West Virginia Democratic Senator Joe Manchin, who is up for reelection in a state that Trump won convincingly in 2016, raised questions, but said he was encouraged by the summit.

“The traditional way hasn’t worked for many, many years, so this is a non-traditional approach, and I’m very optimistic about it,” he said.

His comments underscored the challenge Trump’s outreach to Kim presents to Democrats, who traditionally favor diplomacy over confrontation.

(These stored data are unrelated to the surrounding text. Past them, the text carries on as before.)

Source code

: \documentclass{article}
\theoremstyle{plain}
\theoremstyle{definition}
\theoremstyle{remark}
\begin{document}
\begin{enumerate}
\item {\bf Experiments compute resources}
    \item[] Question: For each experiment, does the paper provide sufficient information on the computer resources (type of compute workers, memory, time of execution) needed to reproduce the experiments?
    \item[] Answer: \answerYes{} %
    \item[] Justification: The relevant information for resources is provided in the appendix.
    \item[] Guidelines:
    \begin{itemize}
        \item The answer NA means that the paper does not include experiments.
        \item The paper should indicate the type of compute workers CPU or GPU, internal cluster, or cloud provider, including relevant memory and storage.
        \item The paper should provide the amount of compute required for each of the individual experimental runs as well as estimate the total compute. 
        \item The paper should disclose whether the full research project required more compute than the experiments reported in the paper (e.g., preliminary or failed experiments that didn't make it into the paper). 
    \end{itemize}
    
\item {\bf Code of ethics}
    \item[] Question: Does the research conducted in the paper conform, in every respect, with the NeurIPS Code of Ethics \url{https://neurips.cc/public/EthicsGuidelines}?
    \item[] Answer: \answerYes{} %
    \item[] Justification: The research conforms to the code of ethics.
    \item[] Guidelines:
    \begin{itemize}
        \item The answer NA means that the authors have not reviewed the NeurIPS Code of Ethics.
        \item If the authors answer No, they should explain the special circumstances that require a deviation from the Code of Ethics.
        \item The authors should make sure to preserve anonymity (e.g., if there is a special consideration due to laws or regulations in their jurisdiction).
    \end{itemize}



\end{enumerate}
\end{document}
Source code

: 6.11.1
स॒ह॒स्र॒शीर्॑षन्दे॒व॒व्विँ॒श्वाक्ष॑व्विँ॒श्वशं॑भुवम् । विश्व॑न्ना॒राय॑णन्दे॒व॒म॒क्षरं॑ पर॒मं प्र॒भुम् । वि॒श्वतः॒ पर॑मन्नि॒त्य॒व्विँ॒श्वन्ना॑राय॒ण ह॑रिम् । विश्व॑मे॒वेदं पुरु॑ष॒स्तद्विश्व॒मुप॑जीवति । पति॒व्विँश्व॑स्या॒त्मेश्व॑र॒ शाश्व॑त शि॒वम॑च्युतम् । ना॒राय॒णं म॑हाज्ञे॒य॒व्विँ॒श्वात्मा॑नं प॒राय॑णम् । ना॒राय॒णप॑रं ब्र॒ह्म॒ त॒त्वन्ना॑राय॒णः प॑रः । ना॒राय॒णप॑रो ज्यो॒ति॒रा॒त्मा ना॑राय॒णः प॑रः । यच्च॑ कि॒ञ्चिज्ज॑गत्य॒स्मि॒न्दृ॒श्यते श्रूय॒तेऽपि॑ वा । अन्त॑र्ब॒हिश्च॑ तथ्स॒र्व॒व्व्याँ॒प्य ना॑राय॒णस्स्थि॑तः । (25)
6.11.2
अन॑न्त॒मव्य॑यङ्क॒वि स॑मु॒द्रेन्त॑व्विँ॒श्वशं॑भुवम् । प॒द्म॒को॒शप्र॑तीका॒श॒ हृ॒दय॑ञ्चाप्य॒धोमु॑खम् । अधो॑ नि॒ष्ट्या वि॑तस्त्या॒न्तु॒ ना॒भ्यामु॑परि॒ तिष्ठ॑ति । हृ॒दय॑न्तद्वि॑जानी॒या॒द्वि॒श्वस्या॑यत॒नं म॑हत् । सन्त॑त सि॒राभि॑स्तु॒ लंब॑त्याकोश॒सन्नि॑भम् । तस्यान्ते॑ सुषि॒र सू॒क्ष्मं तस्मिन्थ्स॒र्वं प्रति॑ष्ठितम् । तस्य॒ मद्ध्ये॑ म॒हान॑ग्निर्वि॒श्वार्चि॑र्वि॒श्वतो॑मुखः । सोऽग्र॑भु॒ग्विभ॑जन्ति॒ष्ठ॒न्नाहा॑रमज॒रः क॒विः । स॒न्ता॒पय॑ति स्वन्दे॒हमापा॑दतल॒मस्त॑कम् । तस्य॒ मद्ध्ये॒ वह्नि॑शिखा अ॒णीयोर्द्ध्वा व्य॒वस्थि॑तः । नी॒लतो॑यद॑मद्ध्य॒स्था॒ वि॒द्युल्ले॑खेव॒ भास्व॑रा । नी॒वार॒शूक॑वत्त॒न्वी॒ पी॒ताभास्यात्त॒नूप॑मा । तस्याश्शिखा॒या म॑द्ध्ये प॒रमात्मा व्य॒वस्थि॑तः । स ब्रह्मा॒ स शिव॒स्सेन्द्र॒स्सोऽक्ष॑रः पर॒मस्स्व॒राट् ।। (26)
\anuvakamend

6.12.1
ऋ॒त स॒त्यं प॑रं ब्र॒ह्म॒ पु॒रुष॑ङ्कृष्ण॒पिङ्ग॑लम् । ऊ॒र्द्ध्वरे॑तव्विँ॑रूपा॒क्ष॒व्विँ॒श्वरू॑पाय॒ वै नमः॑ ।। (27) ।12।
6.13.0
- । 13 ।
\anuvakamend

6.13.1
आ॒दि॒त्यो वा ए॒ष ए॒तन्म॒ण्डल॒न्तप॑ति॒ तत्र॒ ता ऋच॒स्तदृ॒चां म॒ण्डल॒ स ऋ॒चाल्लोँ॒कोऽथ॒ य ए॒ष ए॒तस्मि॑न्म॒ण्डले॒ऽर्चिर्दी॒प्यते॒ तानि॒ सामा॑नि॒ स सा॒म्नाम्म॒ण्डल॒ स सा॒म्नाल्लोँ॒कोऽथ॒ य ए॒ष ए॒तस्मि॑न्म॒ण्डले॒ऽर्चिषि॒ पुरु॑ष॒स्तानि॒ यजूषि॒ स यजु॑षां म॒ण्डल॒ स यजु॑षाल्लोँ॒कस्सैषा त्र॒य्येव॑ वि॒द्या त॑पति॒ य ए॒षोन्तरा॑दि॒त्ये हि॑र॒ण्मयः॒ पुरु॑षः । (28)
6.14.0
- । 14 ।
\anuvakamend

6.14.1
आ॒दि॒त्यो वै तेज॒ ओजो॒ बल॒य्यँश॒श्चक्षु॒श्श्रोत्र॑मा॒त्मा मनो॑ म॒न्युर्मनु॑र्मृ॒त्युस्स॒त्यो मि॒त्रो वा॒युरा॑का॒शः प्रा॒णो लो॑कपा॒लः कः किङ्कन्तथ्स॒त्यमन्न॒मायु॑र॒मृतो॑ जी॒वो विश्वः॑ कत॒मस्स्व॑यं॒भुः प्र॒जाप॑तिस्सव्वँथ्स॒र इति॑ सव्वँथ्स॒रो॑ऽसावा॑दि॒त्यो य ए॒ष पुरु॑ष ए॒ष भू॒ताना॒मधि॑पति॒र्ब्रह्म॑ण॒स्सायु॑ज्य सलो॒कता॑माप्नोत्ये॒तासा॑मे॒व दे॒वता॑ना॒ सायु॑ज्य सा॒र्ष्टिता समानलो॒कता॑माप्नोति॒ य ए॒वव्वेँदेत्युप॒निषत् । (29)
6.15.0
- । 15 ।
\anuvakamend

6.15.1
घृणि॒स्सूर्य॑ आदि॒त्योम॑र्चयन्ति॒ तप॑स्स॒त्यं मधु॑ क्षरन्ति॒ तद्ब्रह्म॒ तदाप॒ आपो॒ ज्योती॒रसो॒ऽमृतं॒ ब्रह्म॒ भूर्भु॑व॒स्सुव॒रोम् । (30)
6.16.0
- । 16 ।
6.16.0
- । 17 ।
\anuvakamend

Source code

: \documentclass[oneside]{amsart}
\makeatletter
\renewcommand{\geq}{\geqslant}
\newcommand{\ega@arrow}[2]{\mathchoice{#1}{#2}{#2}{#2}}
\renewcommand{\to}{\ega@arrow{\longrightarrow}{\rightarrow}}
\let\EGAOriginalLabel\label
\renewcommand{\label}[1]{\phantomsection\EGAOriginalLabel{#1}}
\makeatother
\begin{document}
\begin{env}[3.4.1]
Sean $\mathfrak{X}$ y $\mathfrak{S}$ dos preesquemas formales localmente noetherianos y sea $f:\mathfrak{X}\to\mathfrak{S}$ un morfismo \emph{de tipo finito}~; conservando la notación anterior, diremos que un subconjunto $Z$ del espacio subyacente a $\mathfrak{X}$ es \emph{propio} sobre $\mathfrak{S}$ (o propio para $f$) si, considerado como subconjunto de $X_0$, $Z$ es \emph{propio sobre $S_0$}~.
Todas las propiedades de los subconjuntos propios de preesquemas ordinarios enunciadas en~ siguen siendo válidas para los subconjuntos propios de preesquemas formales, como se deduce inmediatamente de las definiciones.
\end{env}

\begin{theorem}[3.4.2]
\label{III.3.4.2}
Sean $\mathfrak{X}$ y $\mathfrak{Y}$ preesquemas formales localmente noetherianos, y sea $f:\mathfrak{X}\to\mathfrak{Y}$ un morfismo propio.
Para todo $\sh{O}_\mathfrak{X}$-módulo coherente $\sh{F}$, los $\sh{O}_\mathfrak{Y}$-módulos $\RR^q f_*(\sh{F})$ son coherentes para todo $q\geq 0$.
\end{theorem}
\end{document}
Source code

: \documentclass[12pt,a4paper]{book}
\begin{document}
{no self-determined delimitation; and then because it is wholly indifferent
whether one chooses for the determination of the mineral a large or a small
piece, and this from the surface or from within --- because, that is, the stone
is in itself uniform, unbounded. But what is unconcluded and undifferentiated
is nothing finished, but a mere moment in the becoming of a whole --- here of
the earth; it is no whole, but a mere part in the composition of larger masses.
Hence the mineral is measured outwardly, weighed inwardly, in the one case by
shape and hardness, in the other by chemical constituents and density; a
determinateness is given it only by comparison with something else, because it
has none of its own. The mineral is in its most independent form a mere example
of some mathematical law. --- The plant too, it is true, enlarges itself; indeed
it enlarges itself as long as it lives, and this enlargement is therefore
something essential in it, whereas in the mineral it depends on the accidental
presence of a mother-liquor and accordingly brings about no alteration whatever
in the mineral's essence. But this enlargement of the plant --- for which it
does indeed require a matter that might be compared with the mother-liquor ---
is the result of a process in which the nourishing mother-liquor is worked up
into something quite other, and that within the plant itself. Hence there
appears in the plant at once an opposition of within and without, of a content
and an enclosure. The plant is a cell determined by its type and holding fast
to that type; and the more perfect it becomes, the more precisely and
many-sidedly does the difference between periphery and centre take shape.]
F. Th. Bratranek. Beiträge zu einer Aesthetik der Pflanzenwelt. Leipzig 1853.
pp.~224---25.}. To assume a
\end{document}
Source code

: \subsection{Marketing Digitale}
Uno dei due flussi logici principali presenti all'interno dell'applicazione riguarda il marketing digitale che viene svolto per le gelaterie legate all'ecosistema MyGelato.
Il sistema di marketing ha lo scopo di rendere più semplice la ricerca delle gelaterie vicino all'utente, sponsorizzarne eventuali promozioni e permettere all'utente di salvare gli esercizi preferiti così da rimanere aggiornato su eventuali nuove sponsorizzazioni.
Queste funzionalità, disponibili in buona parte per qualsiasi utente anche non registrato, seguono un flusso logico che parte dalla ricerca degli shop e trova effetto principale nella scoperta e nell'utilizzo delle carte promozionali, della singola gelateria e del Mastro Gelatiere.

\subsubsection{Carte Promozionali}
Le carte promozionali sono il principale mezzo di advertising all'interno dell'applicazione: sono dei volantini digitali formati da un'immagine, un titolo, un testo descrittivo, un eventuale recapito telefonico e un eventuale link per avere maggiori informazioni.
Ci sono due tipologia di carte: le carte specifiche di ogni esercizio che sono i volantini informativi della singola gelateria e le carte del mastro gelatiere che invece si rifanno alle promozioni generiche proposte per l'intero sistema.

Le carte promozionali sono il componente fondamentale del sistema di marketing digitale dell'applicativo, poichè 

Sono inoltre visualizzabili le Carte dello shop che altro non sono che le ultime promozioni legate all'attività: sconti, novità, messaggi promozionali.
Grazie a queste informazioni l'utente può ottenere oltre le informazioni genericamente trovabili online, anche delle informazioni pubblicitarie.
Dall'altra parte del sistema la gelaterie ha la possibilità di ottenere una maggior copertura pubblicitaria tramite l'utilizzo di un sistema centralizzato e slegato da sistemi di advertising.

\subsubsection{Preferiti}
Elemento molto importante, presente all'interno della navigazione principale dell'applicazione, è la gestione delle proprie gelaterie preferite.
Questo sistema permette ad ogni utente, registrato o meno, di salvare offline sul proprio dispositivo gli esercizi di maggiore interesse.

They have been careful to criticize Trump’s process more than his goal, which has left them without a clear political advantage on the issue.

With months of protracted negotiations likely ahead, it was unclear whether Trump’s push on North Korea would boost Republicans’ standing in the midterms.

Ford O’Connell, a Republican strategist in Washington, said Trump’s efforts could persuade uncommitted voters concerned with national security that Trump is trying to make the world safer.

“Meeting with North Korea is not going to hack off independent voters,” O’Connell said. “They’re going to look favorably on it.”